Snowtography relies on time-lapse photography of painted sticks to determine snow depth. If the site is accessible during winter, the user can collect and weigh snow to reveal the SWE, or snow water equivalent. “Powder” snow may contain as little as 3% water, while heavy or packed snow may contain as much as 40% water.
The science is not new. Snow depth is regularly checked in the Sierra mountains via airplane and lasers, called LiDAR (though infrequent due to the expense). USDA’s Natural Resources Conservation Service (NRCS) has run the Snow Telemetry (SNOTEL) network since the 1980s. SNOTEL contains over 900 stations making hourly measurements of precipitation, snow depth and SWE across the West and Alaska. It’s the most widely used tool, come Spring, for predicting the amount and timing of snowmelt into aquifers, rivers and reservoirs, according to Biederman. But the SNOTEL data is only half of the picture.
“A key limitation of (SNOTEL) stations is that they are deployed in level clearings, not in forests,” said Biederman. SNOTELS don’t capture the effects of trees. In practice, snow accumulation and loss (due to evaporation, wind or melt) is heavily influenced by vegetation and complex topography.

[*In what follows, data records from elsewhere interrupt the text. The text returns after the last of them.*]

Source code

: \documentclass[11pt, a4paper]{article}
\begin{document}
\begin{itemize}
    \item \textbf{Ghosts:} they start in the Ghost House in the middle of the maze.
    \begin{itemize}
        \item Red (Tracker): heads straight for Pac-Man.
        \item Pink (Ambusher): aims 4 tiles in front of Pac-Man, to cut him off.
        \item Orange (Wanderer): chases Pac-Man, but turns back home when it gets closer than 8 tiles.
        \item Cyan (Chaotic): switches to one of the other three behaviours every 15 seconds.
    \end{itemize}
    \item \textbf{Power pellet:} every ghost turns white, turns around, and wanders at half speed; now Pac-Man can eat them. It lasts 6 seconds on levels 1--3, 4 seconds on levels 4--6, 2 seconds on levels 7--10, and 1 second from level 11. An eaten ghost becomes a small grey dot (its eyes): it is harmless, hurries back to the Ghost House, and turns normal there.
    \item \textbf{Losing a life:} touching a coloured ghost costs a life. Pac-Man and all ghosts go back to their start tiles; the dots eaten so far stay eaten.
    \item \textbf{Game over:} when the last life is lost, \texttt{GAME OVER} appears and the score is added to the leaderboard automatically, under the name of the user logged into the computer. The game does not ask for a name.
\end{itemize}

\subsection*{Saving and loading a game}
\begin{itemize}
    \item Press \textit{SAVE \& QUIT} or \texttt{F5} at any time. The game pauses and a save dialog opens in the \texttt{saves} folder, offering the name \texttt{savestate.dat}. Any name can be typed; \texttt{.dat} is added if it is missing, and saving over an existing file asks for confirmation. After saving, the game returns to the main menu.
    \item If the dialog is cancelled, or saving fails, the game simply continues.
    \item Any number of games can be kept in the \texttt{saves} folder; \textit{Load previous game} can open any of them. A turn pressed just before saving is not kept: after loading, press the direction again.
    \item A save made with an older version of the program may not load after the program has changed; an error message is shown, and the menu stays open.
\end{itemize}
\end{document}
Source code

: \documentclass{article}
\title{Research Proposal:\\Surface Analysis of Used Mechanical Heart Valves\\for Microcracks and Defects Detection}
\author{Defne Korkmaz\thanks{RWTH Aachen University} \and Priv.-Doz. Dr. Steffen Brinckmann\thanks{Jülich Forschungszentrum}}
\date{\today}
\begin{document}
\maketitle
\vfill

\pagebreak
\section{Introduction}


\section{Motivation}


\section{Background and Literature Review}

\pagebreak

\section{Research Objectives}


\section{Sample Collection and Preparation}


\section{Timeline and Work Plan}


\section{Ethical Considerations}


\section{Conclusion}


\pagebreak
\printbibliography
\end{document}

Combining information from SNOTEL with snowtography stations in forested areas will provide a better overall picture for western stakeholders as well as individual station owners. “Both methods are extremely valuable and complementary,” said Biederman. “But snowtography fills an existing gap in our understanding of how vegetation affects snow water resources.”
The snowtography stations can provide data on changing landscapes, according to Biederman. Recent wildfires are a perfect example. He said, “What are the impacts of fires that have occurred? We’re also getting a handle on how forest thinning to reduce wildfire risk affects snowpack. We’re learning how these vegetation changes impact the amount and timing of downstream water resources,” said Biederman. “If snow melts too early, that impacts reservoir operations and irrigation deliveries later in the summer. This new information will help us plan and prioritize our limited resources to get ahead of snowmelt.”